Mediterranean Editors and Translators’ annual conference was held in beautiful Brescia, Italy, from 24 to 26 October. The METM events are always organized in spectacular non-mainstream locations with lovely restaurants and local wines available nearby. The atmosphere is kept intimate by limiting the number of participants to circa 150. There is a great demand for this type of peer-to-peer support system in English – this year’s conference was sold out in just a few days!
The translator or editor’s role in the writing process is first and foremost a matter of negotiation, as John Linnegar of SENSE pointed out in his workshop “It needs only a light edit”. I wasn’t able to participate this one due to an overlap, but my colleagues have been kind to share their impressions. To avoid disappointments, confusion and bad customer experience, the differences between light, medium and heavy editing need to be negotiated with the client case by case. My colleague Julie Uusinarkaus of NEaT later presented a next step in the process, negotiating a client-specific style sheet. Her point was to show how editing can add value to academic author support, but a style sheet or a style guide will work with any type of customer. I share a client with Julie, with whom we use a style guide that supports their communication purpose, visual identity and forward-thinking approach.
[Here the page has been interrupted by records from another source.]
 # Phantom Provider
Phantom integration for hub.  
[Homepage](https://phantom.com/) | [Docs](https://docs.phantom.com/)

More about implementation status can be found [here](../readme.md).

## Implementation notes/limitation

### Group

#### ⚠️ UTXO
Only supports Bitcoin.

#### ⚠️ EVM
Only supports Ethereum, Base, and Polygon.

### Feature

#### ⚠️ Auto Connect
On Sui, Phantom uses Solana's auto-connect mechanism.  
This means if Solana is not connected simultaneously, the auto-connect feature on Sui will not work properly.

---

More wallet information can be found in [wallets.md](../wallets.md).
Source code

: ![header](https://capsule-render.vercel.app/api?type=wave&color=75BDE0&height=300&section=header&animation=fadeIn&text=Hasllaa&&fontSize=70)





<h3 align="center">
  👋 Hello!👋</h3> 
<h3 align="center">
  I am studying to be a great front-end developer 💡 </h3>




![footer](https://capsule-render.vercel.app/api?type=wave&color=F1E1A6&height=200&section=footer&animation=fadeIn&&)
Italian to English transcreator Michael Farrel talked about “the conspicuous translator” asking if it’s the translator’s moral duty to “stick out like a sore thumb” in other words to point out possible faults in a source text. Authors do make mistakes, and sometimes these mistakes or illogicalities escape the eye of the copy editor. The translator is the next deep reader who usually notices them quite easily. All of the authors I have been in contact with have been grateful for help and made corrections in the original if possible. So would I be if it happened to me. Professor Rowena Murray’s (University of the West of Scotland) insights into the writing process based on writing retreats were also very valuable. Procrastination is a common ailment, and it’s empowering to hear that we all, despite status and position, often suffer from it. The most important thing is to take little steps to get going. Just a couple of sentences is always better than not writing at all. For once I was lucky and won Rowena’s book Writing in Social Spaces: A social processes approach to academic writing in a draw. The book is available on Amazon.
As the current chair of NEaT, METM17 was an invaluable opportunity for me to meet the representatives of our sister organizations as well as possible future contributors. For my personal professional interest, I participated in “Translating for the Art World”, a workshop by Laura Bennet of Culture Translation. Through carefully selected background reading, an inspiring introduction and hands-on translation assignments from Italian, Spanish and French (none of which are my working languages, but I seemed to understand the subject matter anyway) into English, we learned the many text types used in the art field. These include exhibition labels, artwork descriptions, audio tours, artist biographies and articles for high-profile publications. In Laura’s words, art translation can often be deceptively complex and wide-ranging, touching on other fields, such as politics, literature and philosophy. The variety of text types and end users demands flexibility, creativity and accuracy from the translator. I also very much enjoyed MET chair Anne Murray’s explanation of her client mapping project. I’m very much looking forward to METM18 that will be held in Girona, Catalonia.